Report every line in the listing that contains the string "have".

━━━━

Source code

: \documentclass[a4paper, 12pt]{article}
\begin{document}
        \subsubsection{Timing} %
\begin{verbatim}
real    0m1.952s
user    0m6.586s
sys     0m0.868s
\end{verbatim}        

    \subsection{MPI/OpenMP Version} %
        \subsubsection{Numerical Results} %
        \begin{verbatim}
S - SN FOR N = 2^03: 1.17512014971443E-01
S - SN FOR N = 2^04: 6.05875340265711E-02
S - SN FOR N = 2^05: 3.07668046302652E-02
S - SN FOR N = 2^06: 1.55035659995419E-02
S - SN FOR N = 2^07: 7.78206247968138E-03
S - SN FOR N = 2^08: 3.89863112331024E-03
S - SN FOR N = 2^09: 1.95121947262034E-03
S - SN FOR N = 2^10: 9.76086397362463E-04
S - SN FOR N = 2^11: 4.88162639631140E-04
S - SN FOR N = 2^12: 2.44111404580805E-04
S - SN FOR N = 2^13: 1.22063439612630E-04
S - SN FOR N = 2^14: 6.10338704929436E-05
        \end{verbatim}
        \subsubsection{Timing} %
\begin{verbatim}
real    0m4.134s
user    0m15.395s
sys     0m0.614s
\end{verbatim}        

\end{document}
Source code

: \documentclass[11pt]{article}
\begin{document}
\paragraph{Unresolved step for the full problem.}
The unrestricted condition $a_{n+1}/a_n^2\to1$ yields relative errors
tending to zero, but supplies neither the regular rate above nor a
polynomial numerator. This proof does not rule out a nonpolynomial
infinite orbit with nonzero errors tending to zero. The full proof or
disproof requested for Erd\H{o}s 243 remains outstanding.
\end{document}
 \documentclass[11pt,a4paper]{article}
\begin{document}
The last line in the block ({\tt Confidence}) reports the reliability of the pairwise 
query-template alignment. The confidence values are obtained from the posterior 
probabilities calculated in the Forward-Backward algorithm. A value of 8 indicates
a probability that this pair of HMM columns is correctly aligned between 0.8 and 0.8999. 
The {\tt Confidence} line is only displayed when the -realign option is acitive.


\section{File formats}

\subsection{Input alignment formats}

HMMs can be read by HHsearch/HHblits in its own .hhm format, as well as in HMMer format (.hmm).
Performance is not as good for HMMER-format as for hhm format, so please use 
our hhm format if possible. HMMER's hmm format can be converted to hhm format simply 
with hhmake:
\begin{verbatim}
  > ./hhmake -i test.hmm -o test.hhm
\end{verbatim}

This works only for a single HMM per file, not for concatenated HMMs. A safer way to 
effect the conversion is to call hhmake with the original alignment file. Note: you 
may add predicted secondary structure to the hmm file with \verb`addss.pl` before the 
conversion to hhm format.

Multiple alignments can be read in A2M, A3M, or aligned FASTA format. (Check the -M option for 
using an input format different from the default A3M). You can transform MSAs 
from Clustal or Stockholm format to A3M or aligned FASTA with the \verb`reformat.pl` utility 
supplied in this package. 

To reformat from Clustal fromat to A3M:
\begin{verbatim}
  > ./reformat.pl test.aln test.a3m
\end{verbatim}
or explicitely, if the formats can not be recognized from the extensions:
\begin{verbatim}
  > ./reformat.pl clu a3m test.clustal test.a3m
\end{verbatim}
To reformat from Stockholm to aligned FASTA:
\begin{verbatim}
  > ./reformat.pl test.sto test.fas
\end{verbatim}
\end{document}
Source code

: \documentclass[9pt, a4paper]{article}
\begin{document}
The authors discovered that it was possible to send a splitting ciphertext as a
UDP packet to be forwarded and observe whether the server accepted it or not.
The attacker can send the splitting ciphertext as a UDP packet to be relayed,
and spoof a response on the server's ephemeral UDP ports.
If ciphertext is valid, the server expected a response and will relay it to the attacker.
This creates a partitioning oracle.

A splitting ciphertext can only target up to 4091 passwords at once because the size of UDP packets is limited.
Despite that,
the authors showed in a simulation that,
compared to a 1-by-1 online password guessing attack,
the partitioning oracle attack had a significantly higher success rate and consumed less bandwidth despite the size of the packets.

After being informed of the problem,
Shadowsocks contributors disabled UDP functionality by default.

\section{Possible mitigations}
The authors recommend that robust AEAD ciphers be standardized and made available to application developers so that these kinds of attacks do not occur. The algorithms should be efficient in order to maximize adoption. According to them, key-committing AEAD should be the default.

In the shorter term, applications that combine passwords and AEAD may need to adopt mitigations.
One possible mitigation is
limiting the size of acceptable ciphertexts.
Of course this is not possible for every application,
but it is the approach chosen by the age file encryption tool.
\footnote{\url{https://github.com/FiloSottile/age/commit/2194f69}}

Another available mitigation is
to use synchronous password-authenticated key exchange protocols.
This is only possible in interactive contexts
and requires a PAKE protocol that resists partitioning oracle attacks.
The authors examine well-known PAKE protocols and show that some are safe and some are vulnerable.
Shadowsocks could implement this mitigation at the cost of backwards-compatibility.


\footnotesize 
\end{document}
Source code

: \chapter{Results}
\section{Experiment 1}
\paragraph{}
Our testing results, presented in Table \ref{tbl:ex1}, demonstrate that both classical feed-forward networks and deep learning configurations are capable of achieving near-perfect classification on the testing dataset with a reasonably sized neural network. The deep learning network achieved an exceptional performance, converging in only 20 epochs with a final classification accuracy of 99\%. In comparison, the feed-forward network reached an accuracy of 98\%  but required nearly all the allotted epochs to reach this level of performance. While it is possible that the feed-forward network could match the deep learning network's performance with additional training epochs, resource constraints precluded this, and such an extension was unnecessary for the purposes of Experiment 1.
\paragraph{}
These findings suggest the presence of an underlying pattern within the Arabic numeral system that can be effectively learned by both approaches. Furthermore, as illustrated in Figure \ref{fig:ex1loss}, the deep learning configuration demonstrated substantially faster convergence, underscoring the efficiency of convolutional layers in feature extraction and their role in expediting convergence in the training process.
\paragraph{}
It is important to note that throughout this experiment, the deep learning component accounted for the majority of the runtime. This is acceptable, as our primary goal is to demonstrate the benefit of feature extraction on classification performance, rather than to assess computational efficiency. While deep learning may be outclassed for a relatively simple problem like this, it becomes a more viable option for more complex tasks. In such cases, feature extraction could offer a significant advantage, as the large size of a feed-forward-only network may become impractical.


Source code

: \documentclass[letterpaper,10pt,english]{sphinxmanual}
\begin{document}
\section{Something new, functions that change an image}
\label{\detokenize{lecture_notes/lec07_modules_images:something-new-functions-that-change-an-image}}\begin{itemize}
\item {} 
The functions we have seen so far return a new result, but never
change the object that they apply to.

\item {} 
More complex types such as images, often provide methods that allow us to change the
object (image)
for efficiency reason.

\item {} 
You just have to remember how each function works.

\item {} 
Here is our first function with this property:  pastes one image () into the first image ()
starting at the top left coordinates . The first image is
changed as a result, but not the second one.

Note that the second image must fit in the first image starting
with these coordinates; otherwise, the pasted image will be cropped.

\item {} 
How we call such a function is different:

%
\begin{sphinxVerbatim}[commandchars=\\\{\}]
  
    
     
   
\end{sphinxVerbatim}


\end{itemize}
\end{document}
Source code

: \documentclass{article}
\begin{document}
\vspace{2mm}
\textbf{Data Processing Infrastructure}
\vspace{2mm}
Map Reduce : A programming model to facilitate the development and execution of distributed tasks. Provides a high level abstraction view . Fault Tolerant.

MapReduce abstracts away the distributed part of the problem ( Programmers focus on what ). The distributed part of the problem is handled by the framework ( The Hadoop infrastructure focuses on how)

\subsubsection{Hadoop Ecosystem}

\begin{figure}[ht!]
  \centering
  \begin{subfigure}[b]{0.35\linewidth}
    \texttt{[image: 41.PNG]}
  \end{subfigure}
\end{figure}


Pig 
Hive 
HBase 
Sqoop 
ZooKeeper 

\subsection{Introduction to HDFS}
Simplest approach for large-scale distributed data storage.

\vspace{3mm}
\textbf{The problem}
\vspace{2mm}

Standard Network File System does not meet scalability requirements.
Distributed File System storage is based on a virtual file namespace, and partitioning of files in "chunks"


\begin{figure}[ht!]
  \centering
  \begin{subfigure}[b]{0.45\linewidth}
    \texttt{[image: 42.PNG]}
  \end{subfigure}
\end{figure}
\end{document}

━━━━

• [ANSWER]:
The functions we have seen so far return a new result, but never
You just have to remember how each function works.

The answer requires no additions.